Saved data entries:
■ ■ ■
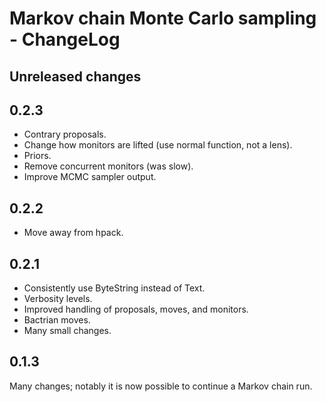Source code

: 
# Markov chain Monte Carlo sampling - ChangeLog


## Unreleased changes


## 0.2.3

-   Contrary proposals.
-   Change how monitors are lifted (use normal function, not a lens).
-   Priors.
-   Remove concurrent monitors (was slow).
-   Improve MCMC sampler output.


## 0.2.2

-   Move away from hpack.


## 0.2.1

-   Consistently use ByteString instead of Text.
-   Verbosity levels.
-   Improved handling of proposals, moves, and monitors.
-   Bactrian moves.
-   Many small changes.


## 0.1.3

Many changes; notably it is now possible to continue a Markov chain run.

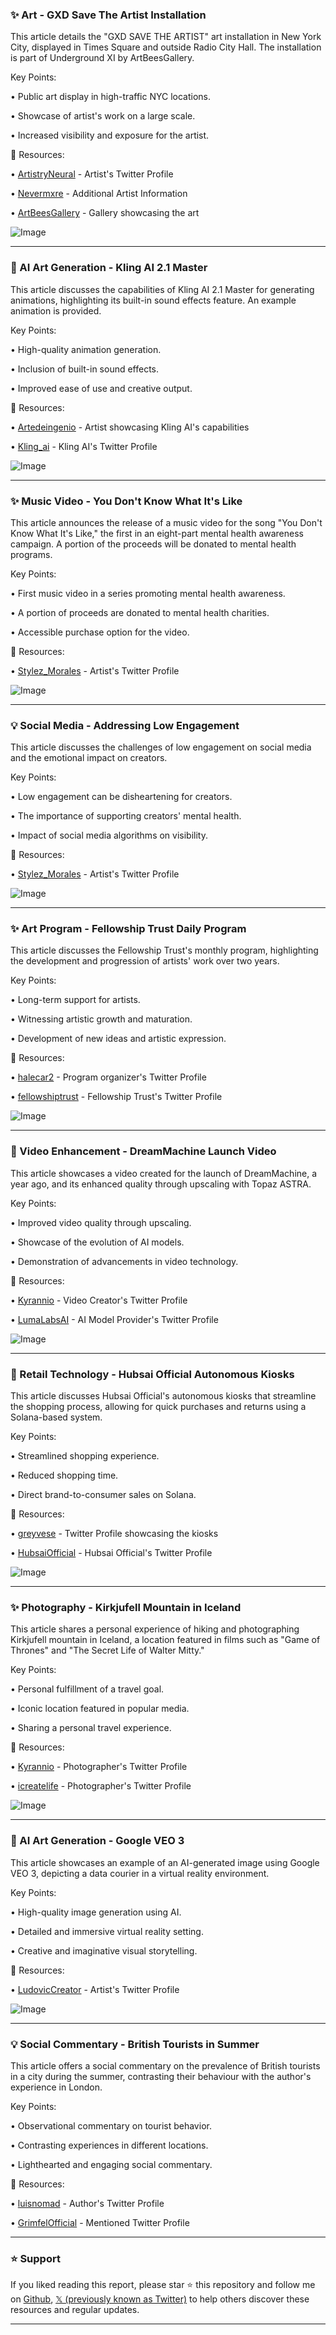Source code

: ### ✨ Art - GXD Save The Artist Installation

This article details the "GXD SAVE THE ARTIST" art installation in New York City, displayed in Times Square and outside Radio City Hall.  The installation is part of Underground XI by ArtBeesGallery.


Key Points:

•  Public art display in high-traffic NYC locations.


•  Showcase of artist's work on a large scale.


•  Increased visibility and exposure for the artist.



🔗 Resources:

• [ArtistryNeural](https://x.com/ArtistryNeural) - Artist's Twitter Profile

• [Nevermxre](https://x.com/nevermxre_com) -  Additional Artist Information

• [ArtBeesGallery](https://x.com/ArtBeesGallery) - Gallery showcasing the art

![Image](https://pbs.twimg.com/amplify_video_thumb/1939039788989829120/img/Hoo6r8VV3sj6U-ao.jpg)


---

### 🤖 AI Art Generation - Kling AI 2.1 Master

This article discusses the capabilities of Kling AI 2.1 Master for generating animations, highlighting its built-in sound effects feature.  An example animation is provided.


Key Points:

•  High-quality animation generation.


•  Inclusion of built-in sound effects.


•  Improved ease of use and creative output.



🔗 Resources:

• [Artedeingenio](https://x.com/Artedeingenio) - Artist showcasing Kling AI's capabilities

• [Kling_ai](https://x.com/Kling_ai) - Kling AI's Twitter Profile

![Image](https://pbs.twimg.com/amplify_video_thumb/1938895457775677440/img/-tGK6iSlZaeys7dz.jpg)


---

### ✨ Music Video - You Don't Know What It's Like

This article announces the release of a music video for the song "You Don't Know What It's Like," the first in an eight-part mental health awareness campaign.  A portion of the proceeds will be donated to mental health programs.


Key Points:

•  First music video in a series promoting mental health awareness.


•  A portion of proceeds are donated to mental health charities.


•  Accessible purchase option for the video.



🔗 Resources:

• [Stylez_Morales](https://x.com/Stylez_Morales) - Artist's Twitter Profile

![Image](https://pbs.twimg.com/media/GuexOjPXsAADsT2?format=jpg&name=small)


---

### 💡 Social Media - Addressing Low Engagement

This article discusses the challenges of low engagement on social media and the emotional impact on creators.


Key Points:

•  Low engagement can be disheartening for creators.


•  The importance of supporting creators' mental health.


•  Impact of social media algorithms on visibility.



🔗 Resources:

• [Stylez_Morales](https://x.com/Stylez_Morales) - Artist's Twitter Profile

![Image](https://pbs.twimg.com/media/GumWFJlWEAAR2mu?format=jpg&name=small)


---

### ✨ Art Program - Fellowship Trust Daily Program

This article discusses the Fellowship Trust's monthly program, highlighting the development and progression of artists' work over two years.


Key Points:

•  Long-term support for artists.


•  Witnessing artistic growth and maturation.


•  Development of new ideas and artistic expression.



🔗 Resources:

• [halecar2](https://x.com/halecar2) -  Program organizer's Twitter Profile

• [fellowshiptrust](https://x.com/fellowshiptrust) - Fellowship Trust's Twitter Profile


![Image](https://pbs.twimg.com/amplify_video_thumb/1939025493908398080/img/zHpHp063o7knN7LK.jpg)


---

### 🚀 Video Enhancement - DreamMachine Launch Video

This article showcases a video created for the launch of DreamMachine, a year ago, and its enhanced quality through upscaling with Topaz ASTRA.


Key Points:

•  Improved video quality through upscaling.


•  Showcase of the evolution of AI models.


•  Demonstration of advancements in video technology.



🔗 Resources:

• [Kyrannio](https://x.com/Kyrannio) - Video Creator's Twitter Profile

• [LumaLabsAI](https://x.com/LumaLabsAI) - AI Model Provider's Twitter Profile

![Image](https://pbs.twimg.com/amplify_video_thumb/1938184180455903235/img/gHLT_W9czwo9cX9V.jpg)


---

### 🚀 Retail Technology - Hubsai Official Autonomous Kiosks

This article discusses Hubsai Official's autonomous kiosks that streamline the shopping process, allowing for quick purchases and returns using a Solana-based system.


Key Points:

•  Streamlined shopping experience.


•  Reduced shopping time.


•  Direct brand-to-consumer sales on Solana.


🔗 Resources:

• [greyvese](https://x.com/greyvese) -  Twitter Profile showcasing the kiosks

• [HubsaiOfficial](https://x.com/HubsaiOfficial) - Hubsai Official's Twitter Profile

![Image](https://pbs.twimg.com/media/GulcifAWYAA2f_5?format=jpg&name=small)


---

### ✨ Photography - Kirkjufell Mountain in Iceland

This article shares a personal experience of hiking and photographing Kirkjufell mountain in Iceland, a location featured in films such as "Game of Thrones" and "The Secret Life of Walter Mitty."


Key Points:

•  Personal fulfillment of a travel goal.


•  Iconic location featured in popular media.


•  Sharing a personal travel experience.



🔗 Resources:

• [Kyrannio](https://x.com/Kyrannio) - Photographer's Twitter Profile

• [icreatelife](https://x.com/icreatelife) -  Photographer's Twitter Profile

![Image](https://pbs.twimg.com/media/GukQ_fqWIAAke8T?format=jpg&name=small)


---

### 🤖 AI Art Generation - Google VEO 3

This article showcases an example of an AI-generated image using Google VEO 3, depicting a data courier in a virtual reality environment.


Key Points:

•  High-quality image generation using AI.


•  Detailed and immersive virtual reality setting.


•  Creative and imaginative visual storytelling.


🔗 Resources:

• [LudovicCreator](https://x.com/LudovicCreator) - Artist's Twitter Profile

![Image](https://pbs.twimg.com/ext_tw_video_thumb/1939160644986585089/pu/img/IwDhBkEc_7AEQl9b.jpg)


---

### 💡 Social Commentary - British Tourists in Summer

This article offers a social commentary on the prevalence of British tourists in a city during the summer, contrasting their behaviour with the author's experience in London.


Key Points:

•  Observational commentary on tourist behavior.


•  Contrasting experiences in different locations.


•  Lighthearted and engaging social commentary.



🔗 Resources:

• [luisnomad](https://x.com/luisnomad) - Author's Twitter Profile

• [GrimfelOfficial](https://x.com/GrimfelOfficial) - Mentioned Twitter Profile


---

### ⭐️ Support

If you liked reading this report, please star ⭐️ this repository and follow me on [Github](https://github.com/Drix10), [𝕏 (previously known as Twitter)](https://x.com/DRIX_10_) to help others discover these resources and regular updates.

---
■ ■ ■
**The task:**
In the data above, how many lines contain the string "Trust"? Answer with the number only.

**Solved problem:**
3